TASK PROMPT ▸ Go over the listing below line by line, and return each one holding the string "integers".

Top of INFORMATION

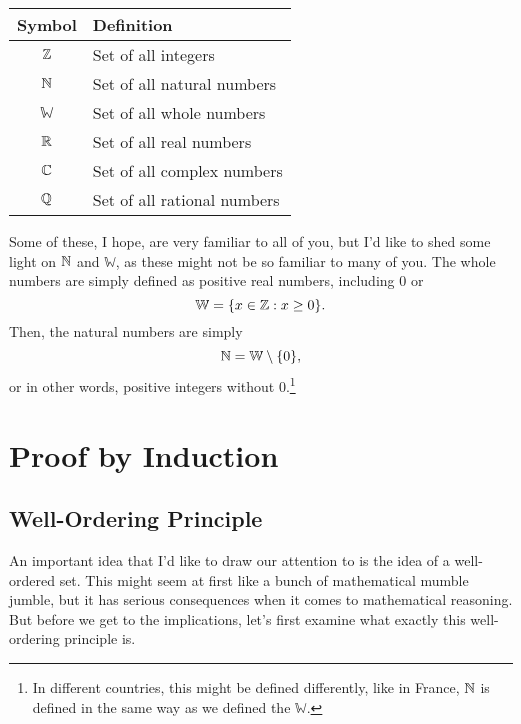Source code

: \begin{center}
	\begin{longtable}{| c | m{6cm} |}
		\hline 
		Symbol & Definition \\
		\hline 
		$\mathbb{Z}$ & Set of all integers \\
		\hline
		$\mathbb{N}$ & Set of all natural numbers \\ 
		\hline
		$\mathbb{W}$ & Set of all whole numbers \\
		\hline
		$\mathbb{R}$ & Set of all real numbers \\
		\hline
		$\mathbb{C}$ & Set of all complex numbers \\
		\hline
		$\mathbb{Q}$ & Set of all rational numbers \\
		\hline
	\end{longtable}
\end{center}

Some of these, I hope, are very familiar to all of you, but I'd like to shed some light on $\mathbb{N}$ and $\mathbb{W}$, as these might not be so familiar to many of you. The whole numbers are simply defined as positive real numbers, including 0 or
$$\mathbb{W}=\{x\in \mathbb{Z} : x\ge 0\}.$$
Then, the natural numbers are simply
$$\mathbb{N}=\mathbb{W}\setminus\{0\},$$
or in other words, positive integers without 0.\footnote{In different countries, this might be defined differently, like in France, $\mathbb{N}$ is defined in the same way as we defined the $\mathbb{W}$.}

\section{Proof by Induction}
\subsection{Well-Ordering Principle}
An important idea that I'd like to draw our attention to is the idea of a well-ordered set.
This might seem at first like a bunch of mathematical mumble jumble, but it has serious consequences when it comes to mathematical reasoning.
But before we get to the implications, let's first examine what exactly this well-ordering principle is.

Bottom of INFORMATION
Top of INFORMATION

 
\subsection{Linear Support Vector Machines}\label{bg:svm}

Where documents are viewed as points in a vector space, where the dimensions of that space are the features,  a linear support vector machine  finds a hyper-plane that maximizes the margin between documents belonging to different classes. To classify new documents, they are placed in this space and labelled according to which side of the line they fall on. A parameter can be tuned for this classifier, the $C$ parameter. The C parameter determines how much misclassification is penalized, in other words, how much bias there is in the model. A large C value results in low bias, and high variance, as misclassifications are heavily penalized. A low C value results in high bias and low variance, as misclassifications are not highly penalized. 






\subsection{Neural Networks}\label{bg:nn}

Bottom of INFORMATION

EXPECTED OUTPUT ▸
		$\mathbb{Z}$ & Set of all integers \\
or in other words, positive integers without 0.\footnote{In different countries, this might be defined differently, like in France, $\mathbb{N}$ is defined in the same way as we defined the $\mathbb{W}$.}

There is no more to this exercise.